[Stored data]:

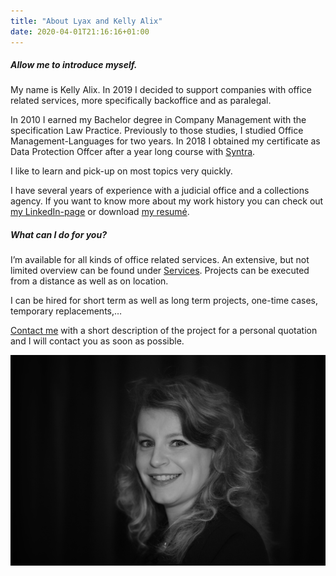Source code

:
 ```yaml
---
title: "About Lyax and Kelly Alix"
date: 2020-04-01T21:16:16+01:00
---
```


<div class="row">
    <div class="col-md-6">
        <h5>Allow me to introduce myself.</h5>
        <p>My name is Kelly Alix. In 2019 I decided to support companies with office related services, more specifically backoffice and as paralegal.</p>
        <p>In 2010 I earned my Bachelor degree in Company Management with the specification Law Practice. Previously to those studies, I studied Office Management-Languages for two years. In 2018 I obtained my certificate as Data Protection Offcer after a year long course with <a href="https://syntra.be/" rel="noopener noreferrer" target="_blank" aria-label="Syntra" title="Syntra"> Syntra</a>.</p>
        <p>I like to learn and pick-up on most topics very quickly.</p>
        <p>I have several years of experience with a judicial office and a collections agency. If you want to know more about my work history you can check out <a href="https://www.linkedin.com/in/kelly-alix/" rel="noopener noreferrer" target="_blank" aria-label="LinkedIn" title="LinkedIn">my LinkedIn-page</a> or download <a href="cv/CV Kelly Alix.pdf" target="_blank" aria-label="CV Kelly Alix" title="CV Kelly Alix">my resumé</a>.</p>
        <h5>What can I do for you?</h5>
        <p>I’m available for all kinds of office related services. An extensive, but not limited overview can be found under <a href="/en/services" title="Diensten">Services</a>. Projects can be executed from a distance as well as on location.</p>
        <p>I can be hired for short term as well as long term projects, one-time cases, temporary replacements,…</p>
        <p><a href="contact" aria-label="Contact">Contact me</a> with a short description of the project for a personal quotation and I will contact you as soon as possible.</p>
    </div>
    <div class="col-md-6 text-center d-flex">
        <img src="images/Kelly.jpg" id="kelly" class="rounded mx-auto my-auto" alt="Kelly Alix" title="Kelly Alix"/>
    </div>
</div>
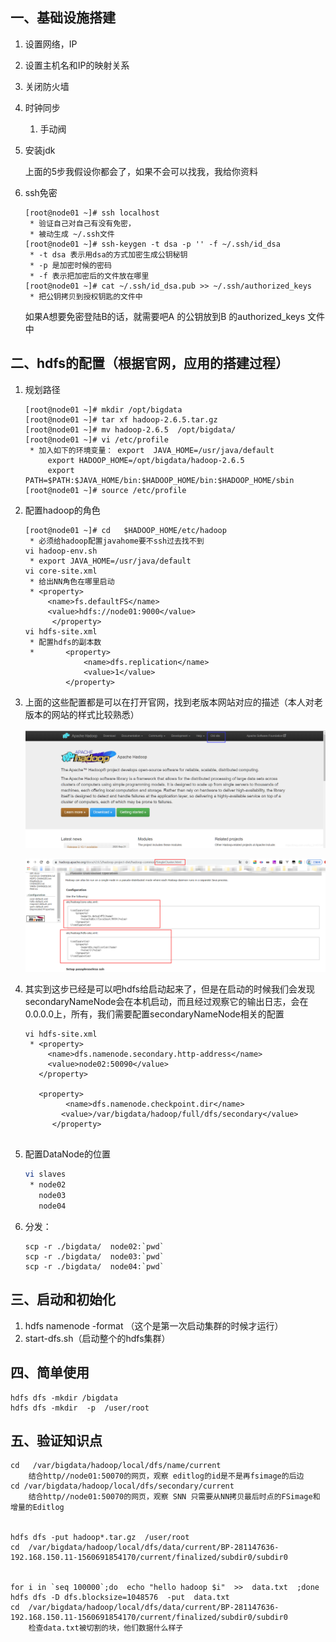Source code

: 

## 一、基础设施搭建

1. 设置网络，IP

2. 设置主机名和IP的映射关系

3. 关闭防火墙

4. 时钟同步

   1. 手动阀

5. 安装jdk

   上面的5步我假设你都会了，如果不会可以找我，我给你资料

6. ssh免密

   ```shell
   [root@node01 ~]# ssh localhost 
   	* 验证自己对自己有没有免密，
   	* 被动生成 ~/.ssh文件
   [root@node01 ~]# ssh-keygen -t dsa -p '' -f ~/.ssh/id_dsa
   	* -t dsa 表示用dsa的方式加密生成公钥秘钥
   	* -p 是加密时候的密码
   	* -f 表示把加密后的文件放在哪里
   [root@node01 ~]# cat ~/.ssh/id_dsa.pub >> ~/.ssh/authorized_keys
   	* 把公钥拷贝到授权钥匙的文件中
   ```

   如果A想要免密登陆B的话，就需要吧A 的公钥放到B 的authorized_keys 文件中

## 二、hdfs的配置（根据官网，应用的搭建过程）

1. 规划路径

   ```shell
   [root@node01 ~]# mkdir /opt/bigdata
   [root@node01 ~]# tar xf hadoop-2.6.5.tar.gz
   [root@node01 ~]# mv hadoop-2.6.5  /opt/bigdata/
   [root@node01 ~]# vi /etc/profile
   	* 加入如下的环境变量： export  JAVA_HOME=/usr/java/default
   		export HADOOP_HOME=/opt/bigdata/hadoop-2.6.5
   		export PATH=$PATH:$JAVA_HOME/bin:$HADOOP_HOME/bin:$HADOOP_HOME/sbin
   [root@node01 ~]# source /etc/profile
   ```

   

2. 配置hadoop的角色

   ```shell
   [root@node01 ~]# cd   $HADOOP_HOME/etc/hadoop
   	* 必须给hadoop配置javahome要不ssh过去找不到
   vi hadoop-env.sh
   	* export JAVA_HOME=/usr/java/default
   vi core-site.xml
   	* 给出NN角色在哪里启动
   	* <property>
       	<name>fs.defaultFS</name>
       	<value>hdfs://node01:9000</value>
      	 </property>
   vi hdfs-site.xml	
   	* 配置hdfs的副本数
   	* 		<property>
   				<name>dfs.replication</name>
   				<value>1</value>
   			</property>
   ```

   

3. 上面的这些配置都是可以在打开官网，找到老版本网站对应的描述（本人对老版本的网站的样式比较熟悉）

   ![hadoop](doc/hadoop-image/hadoop官网老版本点击.png)

   ![img](doc/hadoop-image/最简单的单机配置.png)

   

4. 其实到这步已经是可以吧hdfs给启动起来了，但是在启动的时候我们会发现secondaryNameNode会在本机启动，而且经过观察它的输出日志，会在0.0.0.0上，所有，我们需要配置secondaryNameNode相关的配置

   ```shell
   vi hdfs-site.xml
   	* <property>
   		<name>dfs.namenode.secondary.http-address</name>
   		<value>node02:50090</value>
   	  </property>
   	  
   	  <property>
         	<name>dfs.namenode.checkpoint.dir</name>
           <value>/var/bigdata/hadoop/full/dfs/secondary</value>
         </property>
         
   ```

5. 配置DataNode的位置

   ```sh
   vi slaves
   	* node02
   	  node03
   	  node04
   ```

   

6. 分发：

   ```shell
   scp -r ./bigdata/  node02:`pwd`
   scp -r ./bigdata/  node03:`pwd`
   scp -r ./bigdata/  node04:`pwd`
   ```

## 三、启动和初始化

1. hdfs namenode -format （这个是第一次启动集群的时候才运行）
2. start-dfs.sh（启动整个的hdfs集群）

## 四、简单使用

```shell
hdfs dfs -mkdir /bigdata
hdfs dfs -mkdir  -p  /user/root
```
## 五、验证知识点

```shell
cd   /var/bigdata/hadoop/local/dfs/name/current
	结合http//node01:50070的网页，观察 editlog的id是不是再fsimage的后边
cd /var/bigdata/hadoop/local/dfs/secondary/current
	结合http//node01:50070的网页，观察 SNN 只需要从NN拷贝最后时点的FSimage和增量的Editlog
	

hdfs dfs -put hadoop*.tar.gz  /user/root
cd  /var/bigdata/hadoop/local/dfs/data/current/BP-281147636-192.168.150.11-1560691854170/current/finalized/subdir0/subdir0
		

for i in `seq 100000`;do  echo "hello hadoop $i"  >>  data.txt  ;done
hdfs dfs -D dfs.blocksize=1048576  -put  data.txt 
cd  /var/bigdata/hadoop/local/dfs/data/current/BP-281147636-192.168.150.11-1560691854170/current/finalized/subdir0/subdir0
	检查data.txt被切割的块，他们数据什么样子
```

[Aim of the exercise]:
Wherever a line in the data above holds "years", copy that line.

[Answer to the problem]:
        <p>In 2010 I earned my Bachelor degree in Company Management with the specification Law Practice. Previously to those studies, I studied Office Management-Languages for two years. In 2018 I obtained my certificate as Data Protection Offcer after a year long course with <a href="https://syntra.be/" rel="noopener noreferrer" target="_blank" aria-label="Syntra" title="Syntra"> Syntra</a>.</p>
        <p>I have several years of experience with a judicial office and a collections agency. If you want to know more about my work history you can check out <a href="https://www.linkedin.com/in/kelly-alix/" rel="noopener noreferrer" target="_blank" aria-label="LinkedIn" title="LinkedIn">my LinkedIn-page</a> or download <a href="cv/CV Kelly Alix.pdf" target="_blank" aria-label="CV Kelly Alix" title="CV Kelly Alix">my resumé</a>.</p>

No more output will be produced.